- **Directions**
Number of lines with the string "Gold" in the entries below: report it, and nothing besides.

- **Dataset excerpts**
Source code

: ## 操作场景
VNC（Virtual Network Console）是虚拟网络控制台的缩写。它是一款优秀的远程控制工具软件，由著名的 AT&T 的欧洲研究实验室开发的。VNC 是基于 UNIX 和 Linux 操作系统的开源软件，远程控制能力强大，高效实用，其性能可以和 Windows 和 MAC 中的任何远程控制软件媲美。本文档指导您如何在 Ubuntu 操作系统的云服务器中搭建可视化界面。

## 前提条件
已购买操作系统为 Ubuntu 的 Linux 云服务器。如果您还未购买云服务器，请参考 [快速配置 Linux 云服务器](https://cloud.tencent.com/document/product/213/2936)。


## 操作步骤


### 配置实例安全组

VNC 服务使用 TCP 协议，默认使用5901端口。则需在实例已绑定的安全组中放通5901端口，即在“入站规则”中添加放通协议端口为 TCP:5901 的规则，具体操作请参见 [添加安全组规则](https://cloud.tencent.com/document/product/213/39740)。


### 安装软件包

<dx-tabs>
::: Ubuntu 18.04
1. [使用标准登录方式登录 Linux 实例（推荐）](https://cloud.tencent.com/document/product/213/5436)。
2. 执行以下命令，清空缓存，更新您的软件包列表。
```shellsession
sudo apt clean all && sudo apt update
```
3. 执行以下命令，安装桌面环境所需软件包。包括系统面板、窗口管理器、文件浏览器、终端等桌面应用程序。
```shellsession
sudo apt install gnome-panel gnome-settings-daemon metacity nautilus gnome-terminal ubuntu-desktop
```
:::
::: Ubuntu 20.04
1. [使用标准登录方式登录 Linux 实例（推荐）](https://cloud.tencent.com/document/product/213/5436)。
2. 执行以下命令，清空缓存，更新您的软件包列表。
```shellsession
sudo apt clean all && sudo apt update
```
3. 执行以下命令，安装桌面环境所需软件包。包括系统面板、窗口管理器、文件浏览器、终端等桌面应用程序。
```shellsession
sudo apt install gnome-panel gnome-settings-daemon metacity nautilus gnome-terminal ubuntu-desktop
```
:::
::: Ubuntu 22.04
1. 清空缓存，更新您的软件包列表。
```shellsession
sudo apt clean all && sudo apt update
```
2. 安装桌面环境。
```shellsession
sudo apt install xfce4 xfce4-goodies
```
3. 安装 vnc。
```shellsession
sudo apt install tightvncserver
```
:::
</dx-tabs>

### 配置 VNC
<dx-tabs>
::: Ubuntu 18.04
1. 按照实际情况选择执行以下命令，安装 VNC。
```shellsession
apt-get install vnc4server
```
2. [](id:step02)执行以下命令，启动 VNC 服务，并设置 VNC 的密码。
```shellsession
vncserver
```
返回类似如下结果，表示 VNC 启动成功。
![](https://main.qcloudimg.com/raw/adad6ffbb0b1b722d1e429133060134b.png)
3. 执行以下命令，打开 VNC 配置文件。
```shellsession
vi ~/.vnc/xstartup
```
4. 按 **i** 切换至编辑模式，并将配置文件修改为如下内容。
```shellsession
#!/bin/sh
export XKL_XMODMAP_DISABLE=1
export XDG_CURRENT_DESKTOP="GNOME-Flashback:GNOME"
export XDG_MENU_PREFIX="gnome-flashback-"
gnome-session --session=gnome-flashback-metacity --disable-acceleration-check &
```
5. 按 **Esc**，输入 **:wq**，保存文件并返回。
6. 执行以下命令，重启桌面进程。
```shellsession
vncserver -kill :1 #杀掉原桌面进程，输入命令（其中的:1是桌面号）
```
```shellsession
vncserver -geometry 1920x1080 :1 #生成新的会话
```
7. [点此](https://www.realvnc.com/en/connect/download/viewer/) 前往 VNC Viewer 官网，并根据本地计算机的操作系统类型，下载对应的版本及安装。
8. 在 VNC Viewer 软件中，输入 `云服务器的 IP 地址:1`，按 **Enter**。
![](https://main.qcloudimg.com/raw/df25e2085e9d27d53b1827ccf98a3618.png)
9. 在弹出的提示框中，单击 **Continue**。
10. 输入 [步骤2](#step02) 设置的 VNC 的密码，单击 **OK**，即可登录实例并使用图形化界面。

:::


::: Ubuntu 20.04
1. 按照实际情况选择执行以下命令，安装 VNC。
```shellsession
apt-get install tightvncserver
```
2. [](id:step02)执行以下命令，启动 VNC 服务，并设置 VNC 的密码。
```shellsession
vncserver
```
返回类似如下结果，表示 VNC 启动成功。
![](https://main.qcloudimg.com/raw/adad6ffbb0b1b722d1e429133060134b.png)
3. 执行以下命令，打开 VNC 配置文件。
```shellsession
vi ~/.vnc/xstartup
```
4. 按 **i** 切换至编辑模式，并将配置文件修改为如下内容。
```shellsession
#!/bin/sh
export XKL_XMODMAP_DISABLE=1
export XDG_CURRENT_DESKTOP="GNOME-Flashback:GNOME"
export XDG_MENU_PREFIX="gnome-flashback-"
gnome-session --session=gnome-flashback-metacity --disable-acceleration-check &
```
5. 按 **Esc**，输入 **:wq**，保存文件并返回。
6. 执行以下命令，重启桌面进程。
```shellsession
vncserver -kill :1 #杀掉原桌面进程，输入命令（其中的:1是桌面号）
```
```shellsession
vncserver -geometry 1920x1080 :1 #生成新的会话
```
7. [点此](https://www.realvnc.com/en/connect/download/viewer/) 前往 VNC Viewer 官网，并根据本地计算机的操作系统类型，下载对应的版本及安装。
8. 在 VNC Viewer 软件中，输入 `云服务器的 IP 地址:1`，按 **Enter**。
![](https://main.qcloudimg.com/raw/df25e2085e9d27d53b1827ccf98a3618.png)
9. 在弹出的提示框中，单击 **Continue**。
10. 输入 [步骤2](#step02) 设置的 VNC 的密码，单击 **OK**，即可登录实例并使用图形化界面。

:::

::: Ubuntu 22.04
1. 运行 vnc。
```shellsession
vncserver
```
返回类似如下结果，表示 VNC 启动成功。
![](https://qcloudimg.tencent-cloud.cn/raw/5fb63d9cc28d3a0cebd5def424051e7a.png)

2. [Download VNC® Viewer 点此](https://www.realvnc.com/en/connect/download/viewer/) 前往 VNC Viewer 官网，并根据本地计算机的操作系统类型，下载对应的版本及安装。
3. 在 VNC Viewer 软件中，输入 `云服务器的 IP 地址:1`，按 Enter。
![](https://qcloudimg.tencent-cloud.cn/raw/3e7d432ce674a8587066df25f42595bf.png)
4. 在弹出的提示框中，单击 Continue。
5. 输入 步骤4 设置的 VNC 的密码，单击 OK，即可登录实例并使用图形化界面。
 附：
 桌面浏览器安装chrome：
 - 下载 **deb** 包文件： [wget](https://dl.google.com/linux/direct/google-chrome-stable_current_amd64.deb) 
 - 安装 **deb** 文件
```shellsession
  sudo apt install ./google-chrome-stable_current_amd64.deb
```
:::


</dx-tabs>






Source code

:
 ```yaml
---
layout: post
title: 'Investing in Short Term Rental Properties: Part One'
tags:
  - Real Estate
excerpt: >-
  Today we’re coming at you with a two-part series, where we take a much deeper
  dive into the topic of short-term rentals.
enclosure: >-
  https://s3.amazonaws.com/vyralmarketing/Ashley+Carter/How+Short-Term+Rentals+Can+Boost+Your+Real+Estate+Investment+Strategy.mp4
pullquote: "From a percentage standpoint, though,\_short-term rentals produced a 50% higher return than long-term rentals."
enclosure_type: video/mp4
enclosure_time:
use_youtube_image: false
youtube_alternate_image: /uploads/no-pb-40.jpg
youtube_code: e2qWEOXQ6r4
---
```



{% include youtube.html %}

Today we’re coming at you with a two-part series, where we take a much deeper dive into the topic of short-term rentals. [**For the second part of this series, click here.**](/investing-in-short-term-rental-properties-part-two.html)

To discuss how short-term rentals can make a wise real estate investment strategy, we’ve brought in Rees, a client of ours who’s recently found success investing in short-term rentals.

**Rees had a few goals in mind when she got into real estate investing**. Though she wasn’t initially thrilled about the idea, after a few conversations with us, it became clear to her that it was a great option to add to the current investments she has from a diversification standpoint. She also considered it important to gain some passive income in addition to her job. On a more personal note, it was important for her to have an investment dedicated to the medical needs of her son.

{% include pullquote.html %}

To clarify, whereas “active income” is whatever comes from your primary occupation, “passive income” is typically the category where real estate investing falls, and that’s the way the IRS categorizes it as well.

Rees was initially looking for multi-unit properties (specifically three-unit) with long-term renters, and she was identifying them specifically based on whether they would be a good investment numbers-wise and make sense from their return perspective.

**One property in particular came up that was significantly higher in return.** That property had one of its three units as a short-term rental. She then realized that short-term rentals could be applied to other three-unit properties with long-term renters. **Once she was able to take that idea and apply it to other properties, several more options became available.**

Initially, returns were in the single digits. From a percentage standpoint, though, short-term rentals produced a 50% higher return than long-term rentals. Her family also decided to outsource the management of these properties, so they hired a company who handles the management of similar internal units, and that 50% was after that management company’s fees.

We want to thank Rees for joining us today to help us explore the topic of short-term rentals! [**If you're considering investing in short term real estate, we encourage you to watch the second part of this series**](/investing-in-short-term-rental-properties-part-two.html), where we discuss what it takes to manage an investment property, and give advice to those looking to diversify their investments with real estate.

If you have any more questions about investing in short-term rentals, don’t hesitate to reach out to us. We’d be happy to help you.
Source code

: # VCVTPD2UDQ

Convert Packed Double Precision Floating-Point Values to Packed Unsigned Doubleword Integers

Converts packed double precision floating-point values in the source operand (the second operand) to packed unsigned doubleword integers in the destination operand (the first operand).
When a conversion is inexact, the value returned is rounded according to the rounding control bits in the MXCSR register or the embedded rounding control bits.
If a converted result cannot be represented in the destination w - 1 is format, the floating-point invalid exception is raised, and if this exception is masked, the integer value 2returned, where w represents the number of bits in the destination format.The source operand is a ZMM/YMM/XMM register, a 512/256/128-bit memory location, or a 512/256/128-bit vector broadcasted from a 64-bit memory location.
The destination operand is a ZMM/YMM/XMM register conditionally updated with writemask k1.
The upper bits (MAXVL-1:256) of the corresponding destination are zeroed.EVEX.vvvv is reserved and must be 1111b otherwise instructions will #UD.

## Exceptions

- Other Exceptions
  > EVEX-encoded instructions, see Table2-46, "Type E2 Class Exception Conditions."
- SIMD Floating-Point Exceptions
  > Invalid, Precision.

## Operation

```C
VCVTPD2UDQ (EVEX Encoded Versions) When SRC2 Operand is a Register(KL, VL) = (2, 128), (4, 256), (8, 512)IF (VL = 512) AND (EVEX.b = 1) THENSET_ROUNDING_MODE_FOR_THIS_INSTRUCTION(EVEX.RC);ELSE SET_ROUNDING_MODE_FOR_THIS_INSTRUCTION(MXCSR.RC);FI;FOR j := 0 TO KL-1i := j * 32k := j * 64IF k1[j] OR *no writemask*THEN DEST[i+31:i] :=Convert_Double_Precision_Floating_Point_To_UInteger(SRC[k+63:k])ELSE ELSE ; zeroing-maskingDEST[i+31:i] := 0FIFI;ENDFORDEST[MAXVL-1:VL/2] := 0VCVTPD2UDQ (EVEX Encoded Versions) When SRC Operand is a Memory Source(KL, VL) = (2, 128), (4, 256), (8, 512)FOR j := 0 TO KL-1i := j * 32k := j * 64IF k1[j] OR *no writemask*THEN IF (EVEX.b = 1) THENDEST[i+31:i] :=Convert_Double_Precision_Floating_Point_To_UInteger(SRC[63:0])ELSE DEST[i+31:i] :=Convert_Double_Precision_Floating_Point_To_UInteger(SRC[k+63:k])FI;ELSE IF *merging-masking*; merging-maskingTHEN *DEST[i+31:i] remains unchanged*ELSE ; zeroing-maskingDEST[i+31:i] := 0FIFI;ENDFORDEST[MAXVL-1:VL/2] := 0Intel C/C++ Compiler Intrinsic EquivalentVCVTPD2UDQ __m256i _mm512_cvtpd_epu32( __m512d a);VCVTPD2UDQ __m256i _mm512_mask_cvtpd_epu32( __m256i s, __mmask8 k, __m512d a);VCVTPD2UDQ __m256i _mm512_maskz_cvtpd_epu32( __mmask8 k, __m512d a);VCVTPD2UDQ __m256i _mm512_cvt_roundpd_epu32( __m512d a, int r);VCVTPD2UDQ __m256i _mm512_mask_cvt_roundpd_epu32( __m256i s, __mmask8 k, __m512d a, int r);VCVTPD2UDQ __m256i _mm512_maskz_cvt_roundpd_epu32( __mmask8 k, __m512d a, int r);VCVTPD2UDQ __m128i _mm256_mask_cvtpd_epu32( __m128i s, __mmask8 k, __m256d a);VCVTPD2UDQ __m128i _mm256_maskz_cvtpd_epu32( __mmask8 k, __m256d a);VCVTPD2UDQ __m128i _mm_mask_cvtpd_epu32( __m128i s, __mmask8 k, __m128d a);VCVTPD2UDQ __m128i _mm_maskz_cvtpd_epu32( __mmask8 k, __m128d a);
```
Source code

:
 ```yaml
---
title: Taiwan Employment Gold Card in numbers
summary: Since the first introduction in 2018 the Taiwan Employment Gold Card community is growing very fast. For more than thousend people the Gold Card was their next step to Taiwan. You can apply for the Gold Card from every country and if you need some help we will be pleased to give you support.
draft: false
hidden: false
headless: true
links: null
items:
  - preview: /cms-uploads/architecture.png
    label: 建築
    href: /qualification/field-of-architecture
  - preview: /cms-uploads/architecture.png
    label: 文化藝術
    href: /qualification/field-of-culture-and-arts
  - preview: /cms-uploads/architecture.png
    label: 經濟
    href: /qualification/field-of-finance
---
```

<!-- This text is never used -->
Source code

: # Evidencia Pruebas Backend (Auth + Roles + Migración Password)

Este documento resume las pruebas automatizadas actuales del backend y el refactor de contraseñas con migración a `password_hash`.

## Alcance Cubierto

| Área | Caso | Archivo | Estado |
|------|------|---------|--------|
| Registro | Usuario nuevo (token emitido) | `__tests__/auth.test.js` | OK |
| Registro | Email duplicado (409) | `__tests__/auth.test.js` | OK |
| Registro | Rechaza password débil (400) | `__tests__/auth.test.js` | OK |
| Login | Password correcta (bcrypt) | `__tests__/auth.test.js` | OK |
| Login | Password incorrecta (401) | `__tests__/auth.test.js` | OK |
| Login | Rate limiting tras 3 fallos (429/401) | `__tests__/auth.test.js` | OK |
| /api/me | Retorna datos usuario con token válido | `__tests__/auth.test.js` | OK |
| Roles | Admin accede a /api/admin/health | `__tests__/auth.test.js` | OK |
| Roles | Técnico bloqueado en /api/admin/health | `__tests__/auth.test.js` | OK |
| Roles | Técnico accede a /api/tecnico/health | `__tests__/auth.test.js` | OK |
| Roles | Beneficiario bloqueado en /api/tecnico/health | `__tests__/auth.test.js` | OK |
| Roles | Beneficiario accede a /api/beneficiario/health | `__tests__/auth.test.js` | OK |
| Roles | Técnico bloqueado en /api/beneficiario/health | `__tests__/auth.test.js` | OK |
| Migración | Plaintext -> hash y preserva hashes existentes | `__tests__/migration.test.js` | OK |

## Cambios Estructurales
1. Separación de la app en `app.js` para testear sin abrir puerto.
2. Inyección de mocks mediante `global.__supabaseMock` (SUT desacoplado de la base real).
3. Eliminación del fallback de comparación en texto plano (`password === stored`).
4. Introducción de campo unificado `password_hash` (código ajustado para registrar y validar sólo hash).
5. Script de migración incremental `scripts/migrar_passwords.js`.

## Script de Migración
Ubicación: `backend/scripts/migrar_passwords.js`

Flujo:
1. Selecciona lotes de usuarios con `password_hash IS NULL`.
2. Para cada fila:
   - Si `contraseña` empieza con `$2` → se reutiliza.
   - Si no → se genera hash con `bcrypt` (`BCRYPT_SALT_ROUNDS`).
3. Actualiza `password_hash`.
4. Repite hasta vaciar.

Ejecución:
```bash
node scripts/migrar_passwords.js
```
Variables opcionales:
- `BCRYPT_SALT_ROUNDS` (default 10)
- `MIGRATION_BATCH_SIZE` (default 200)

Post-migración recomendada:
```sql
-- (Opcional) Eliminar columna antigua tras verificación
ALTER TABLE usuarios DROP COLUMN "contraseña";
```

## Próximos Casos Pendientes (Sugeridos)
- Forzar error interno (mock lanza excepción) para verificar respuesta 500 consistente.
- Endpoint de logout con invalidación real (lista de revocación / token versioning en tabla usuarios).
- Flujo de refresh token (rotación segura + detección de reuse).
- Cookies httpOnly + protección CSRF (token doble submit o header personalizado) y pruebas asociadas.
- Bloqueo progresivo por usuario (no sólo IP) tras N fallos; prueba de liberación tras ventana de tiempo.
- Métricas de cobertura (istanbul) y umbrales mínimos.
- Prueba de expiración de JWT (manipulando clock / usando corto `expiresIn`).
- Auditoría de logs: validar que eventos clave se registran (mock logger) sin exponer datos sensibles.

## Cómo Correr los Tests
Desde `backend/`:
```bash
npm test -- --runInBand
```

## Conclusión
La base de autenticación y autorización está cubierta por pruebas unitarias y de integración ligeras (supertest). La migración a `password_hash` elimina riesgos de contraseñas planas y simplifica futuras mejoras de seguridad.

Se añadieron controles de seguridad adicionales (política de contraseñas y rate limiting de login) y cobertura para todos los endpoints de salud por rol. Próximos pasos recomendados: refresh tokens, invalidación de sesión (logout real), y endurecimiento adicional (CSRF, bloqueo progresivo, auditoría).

- **Output of the exercise**
2